• [TASK GOAL]
Your reply should be one number, which is how many lines in the listing below contain "limites".

-------- AVAILABLE DATA --------

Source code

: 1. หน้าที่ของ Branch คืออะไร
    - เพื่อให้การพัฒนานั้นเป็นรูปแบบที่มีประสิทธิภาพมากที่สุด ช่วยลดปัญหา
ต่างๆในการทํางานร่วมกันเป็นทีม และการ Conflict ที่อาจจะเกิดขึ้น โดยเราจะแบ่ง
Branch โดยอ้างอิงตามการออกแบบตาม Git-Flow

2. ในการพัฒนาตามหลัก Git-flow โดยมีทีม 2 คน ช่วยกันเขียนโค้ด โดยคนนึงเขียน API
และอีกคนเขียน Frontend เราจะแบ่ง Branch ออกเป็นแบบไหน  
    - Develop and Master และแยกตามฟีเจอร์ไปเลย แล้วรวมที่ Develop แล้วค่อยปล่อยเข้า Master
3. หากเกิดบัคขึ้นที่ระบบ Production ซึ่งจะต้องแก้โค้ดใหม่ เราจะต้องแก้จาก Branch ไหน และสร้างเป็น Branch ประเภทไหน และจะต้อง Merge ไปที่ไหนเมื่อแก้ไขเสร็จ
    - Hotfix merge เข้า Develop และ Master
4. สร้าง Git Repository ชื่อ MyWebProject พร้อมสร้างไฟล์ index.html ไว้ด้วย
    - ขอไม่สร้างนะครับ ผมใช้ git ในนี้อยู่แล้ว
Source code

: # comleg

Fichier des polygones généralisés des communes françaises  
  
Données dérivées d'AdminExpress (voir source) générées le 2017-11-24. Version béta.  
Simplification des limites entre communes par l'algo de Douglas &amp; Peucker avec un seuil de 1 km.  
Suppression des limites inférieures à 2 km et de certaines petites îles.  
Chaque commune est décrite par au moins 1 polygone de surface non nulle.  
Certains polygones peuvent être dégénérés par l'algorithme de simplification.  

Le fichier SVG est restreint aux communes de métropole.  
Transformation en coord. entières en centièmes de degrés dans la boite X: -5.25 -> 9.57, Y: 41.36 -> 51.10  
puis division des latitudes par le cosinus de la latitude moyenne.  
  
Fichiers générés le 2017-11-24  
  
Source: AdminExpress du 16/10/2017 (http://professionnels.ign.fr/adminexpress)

--------

• [SOLUTION TO THE EXERCISE]
2